Pubblicato da: redazione | Sab, 14 Gennaio 2023 - 09:52
foto freepik

Solo il 5% delle donne under 40 colpite da tumore al seno diventa madre dopo la malattia, ma uno studio presentato al San Antonio Breast Cancer Symposium in Texas negli USA ha dimostrato che è possibile sospendere le cure per avere un figlio attivando una rete di oncofertilità. Lo studio Positive ha dimostrato che interrompere la terapia ormonale per 2 anni non aumenta il rischio di recidiva: il 74% delle donne ha avuto una gravidanza e il 64% l’ha portata a termine. “Ma vanno migliorati i percorsi dedicati alla prevenzione dell’infertilità in tutte le regioni – ha spiegato Lucia Del Mastro, ordinaria di oncologia all’Università di Genova-. L’ospedale San Martino è un esempio virtuoso: da 20 anni è presente l’unità di oncofertilità”. La ricerca ha coinvolto 518 donne under 42 con carcinoma mammario in stadio iniziale positivo per i recettori ormonali. In questi casi, la terapia endocrina viene somministrata per ridurre il rischio che la malattia si ripresenti e il tasso di recidiva a tre anni è stato dell’8,9%.

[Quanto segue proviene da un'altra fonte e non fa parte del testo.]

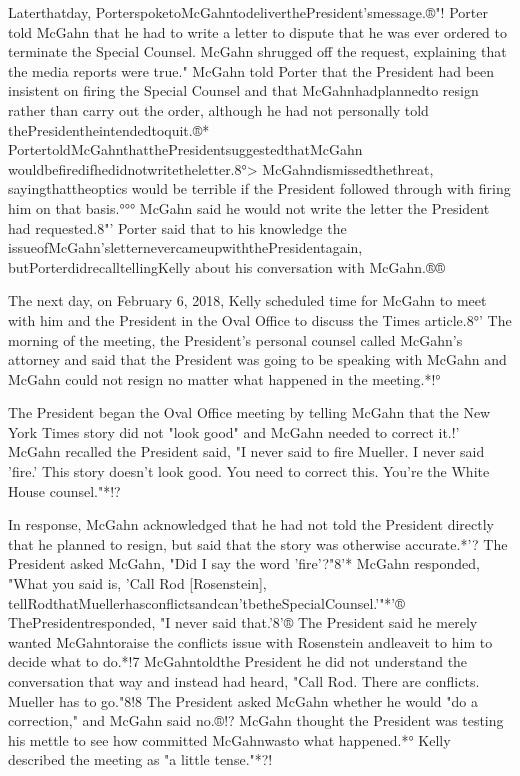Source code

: Laterthatday, PorterspoketoMcGahntodeliverthePresident'smessage.®"!
Porter told McGahn that he had to write a letter to dispute that he was ever ordered to terminate the Special Counsel.
McGahn shrugged off the request, explaining that the media reports were true."
McGahn told Porter that the President had been insistent on firing the Special Counsel and that McGahnhadplannedto resign rather than carry out the order, although he had not personally told thePresidentheintendedtoquit.®*
PortertoldMcGahnthatthePresidentsuggestedthatMcGahn wouldbefiredifhedidnotwritetheletter.8°>
McGahndismissedthethreat, sayingthattheoptics would be terrible if the President followed through with firing him on that basis.°°°
McGahn said he would not write the letter the President had requested.8"'
Porter said that to his knowledge the
issueofMcGahn'sletternevercameupwiththePresidentagain, butPorterdidrecalltellingKelly about his conversation with McGahn.®®

The next day, on February 6, 2018, Kelly scheduled time for McGahn to meet with him and the President in the Oval Office to discuss the Times article.8°'
The morning of the meeting, the President's personal counsel called McGahn's attorney and said that the President was going to be speaking with McGahn and McGahn could not resign no matter what happened in the meeting.*!°

The President began the Oval Office meeting by telling McGahn that the New York Times story did not "look good" and McGahn needed to correct it.!'
McGahn recalled the President said, "I never said to fire Mueller.
I never said 'fire.'
This story doesn't look good.
You need to correct this.
You're the White House counsel."*!?

In response, McGahn acknowledged that he had not told the President directly that he planned to resign, but said that the story was otherwise accurate.*'?
The President asked McGahn, "Did I say the word 'fire'?"8'*
McGahn responded, "What you said is, 'Call Rod [Rosenstein], tellRodthatMuellerhasconflictsandcan'tbetheSpecialCounsel.'"*'®
ThePresidentresponded, "I never said that.'8'®
The President said he merely wanted McGahntoraise the conflicts issue with Rosenstein andleaveit to him to decide what to do.*!7
McGahntoldthe President he did not understand the conversation that way and instead had heard, "Call Rod.
There are conflicts.
Mueller has to go."8!8
The President asked McGahn whether he would "do a correction," and McGahn said no.®!?
McGahn thought the President was testing his mettle to see how committed McGahnwasto what happened.*°
Kelly described the meeting as "a little tense."*?!

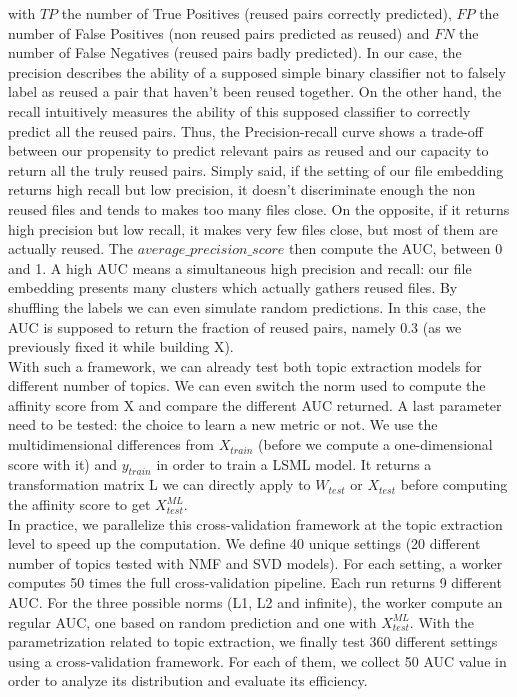 \documentclass[a4paper]{article}
\begin{document}
	with $TP$ the number of True Positives (reused pairs correctly predicted), $FP$ the number of False Positives (non reused pairs predicted as reused) and $FN$ the number of False Negatives (reused pairs badly predicted). In our case, the precision describes the ability of a supposed simple binary classifier not to falsely label as reused a pair that haven't been reused together. On the other hand, the recall intuitively measures the ability of this supposed classifier to correctly predict all the reused pairs. Thus, the Precision-recall curve shows a trade-off between our propensity to predict relevant pairs as reused and our capacity to return all the truly reused pairs. Simply said, if the setting of our file embedding returns high recall but low precision, it doesn't discriminate enough the non reused files and tends to makes too many files close. On the opposite, if it returns high precision but low recall, it makes very few files close, but most of them are actually reused. The \emph{$average\_precision\_score$} then compute the \ac{AUC}, between 0 and 1. A high \ac{AUC} means a simultaneous high precision and recall: our file embedding presents many clusters which actually gathers reused files. By shuffling the labels we can even simulate random predictions. In this case, the \ac{AUC} is supposed to return the fraction of reused pairs, namely 0.3 (as we previously fixed it while building X).\\
		
	With such a framework, we can already test both topic extraction models for different number of topics. We can even switch the norm used to compute the affinity score from X and compare the different \ac{AUC} returned. A last parameter need to be tested: the choice to learn a new metric or not. We use the multidimensional differences from $X_{train}$ (before we compute a one-dimensional score with it) and $y_{train}$ in order to train a \ac{LSML} model. It returns a transformation matrix L we can directly apply to $W_{test}$ or $X_{test}$ before computing the affinity score to get $X_{test}^{ML}$.\\
	
	In practice, we parallelize this cross-validation framework at the topic extraction level to speed up the computation. We define 40 unique settings (20 different number of topics tested with \ac{NMF} and \ac{SVD} models). For each setting, a worker computes 50 times the full cross-validation pipeline. Each run returns 9 different \ac{AUC}. For the three possible norms (L1, L2 and infinite), the worker compute an regular \ac{AUC}, one based on random prediction and one with $X_{test}^{ML}$. With the parametrization related to topic extraction, we finally test 360 different settings using a cross-validation framework. For each of them, we collect 50 \ac{AUC} value in order to analyze its distribution and evaluate its efficiency.
	
\end{document}
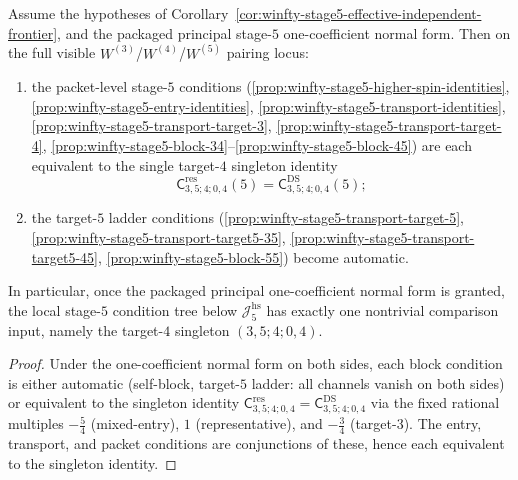 \begin{corollary}
\label{cor:winfty-stage5-visible-network-collapse}%
\label{cor:winfty-stage5-visible-conjecture-network-collapse}%
Assume the hypotheses of
Corollary~\ref{cor:winfty-stage5-effective-independent-frontier},
and
the packaged principal stage-$5$ one-coefficient normal form.
Then on the full visible
\texorpdfstring{$W^{(3)}$}{W3}/\texorpdfstring{$W^{(4)}$}{W4}/\texorpdfstring{$W^{(5)}$}{W5}
pairing locus:
\begin{enumerate}[label=\textup{(\roman*)}]
\item the packet-level stage-$5$ conditions
 \textup{(}\ref{prop:winfty-stage5-higher-spin-identities},
 \ref{prop:winfty-stage5-entry-identities},
 \ref{prop:winfty-stage5-transport-identities},
 \ref{prop:winfty-stage5-transport-target-3},
 \ref{prop:winfty-stage5-transport-target-4},
 \ref{prop:winfty-stage5-block-34}--\ref{prop:winfty-stage5-block-45}\textup{)}
 are each equivalent to the single target-$4$ singleton identity
 \[
 \mathsf{C}^{\mathrm{res}}_{3,5;4;0,4}(5)
 =
 \mathsf{C}^{\mathrm{DS}}_{3,5;4;0,4}(5);
 \]
\item the target-$5$ ladder conditions
 \textup{(}\ref{prop:winfty-stage5-transport-target-5},
 \ref{prop:winfty-stage5-transport-target5-35},
 \ref{prop:winfty-stage5-transport-target5-45},
 \ref{prop:winfty-stage5-block-55}\textup{)} become automatic.
\end{enumerate}
In particular, once the packaged principal one-coefficient normal form
is granted, the local stage-$5$ condition tree below
\(\mathcal{J}_5^{\mathrm{hs}}\) has exactly one nontrivial comparison
input, namely the target-$4$ singleton \((3,5;4;0,4)\).
\end{corollary}

\begin{proof}
Under the one-coefficient normal form on both sides, each block
condition is either automatic (self-block, target-$5$ ladder: all
channels vanish on both sides) or equivalent to the singleton identity
\(\mathsf{C}^{\mathrm{res}}_{3,5;4;0,4}=\mathsf{C}^{\mathrm{DS}}_{3,5;4;0,4}\)
via the fixed rational multiples \(-\tfrac54\) (mixed-entry), \(1\)
(representative), and \(-\tfrac34\) (target-$3$). The entry,
transport, and packet conditions are conjunctions of these, hence each
equivalent to the singleton identity.
\end{proof}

 L’appello a potenziare la rete italiana di oncofertilità viene dal congresso ‘Back From San Antonio’ che si è aperto oggi a Genova. “In circa il 70% dei casi il carcinoma della mammella presenta i recettori ormonali positivi e richiede per un periodo di 5 anni il trattamento con terapia endocrina, che riduce il rischio di recidiva ma sopprime la funzione ovarica e la possibilità di avere un figlio – spiega Lucia Del Mastro -. Per la prima volta, lo studio Positive evidenzia che, dopo un anno e mezzo, è possibile sospendere la terapia endocrina per due anni per avere un figlio e poi riprendere il trattamento. Sono state osservate anomalie congenite nel 2% dei bambini, simile alla popolazione generale, e il 60% delle donne ha allattato”.

“A Genova è stata definita una delle tre principali tecniche di preservazione della fertilità, cioè l’utilizzo di farmaci, analoghi LH-RH, per proteggere e mettere a riposo le ovaie durante la chemioterapia – sottolinea Matteo Lambertini, professore Policlinico San Martino -. Le altre tecniche sono costituite dalla crioconservazione degli ovociti o del tessuto ovarico”.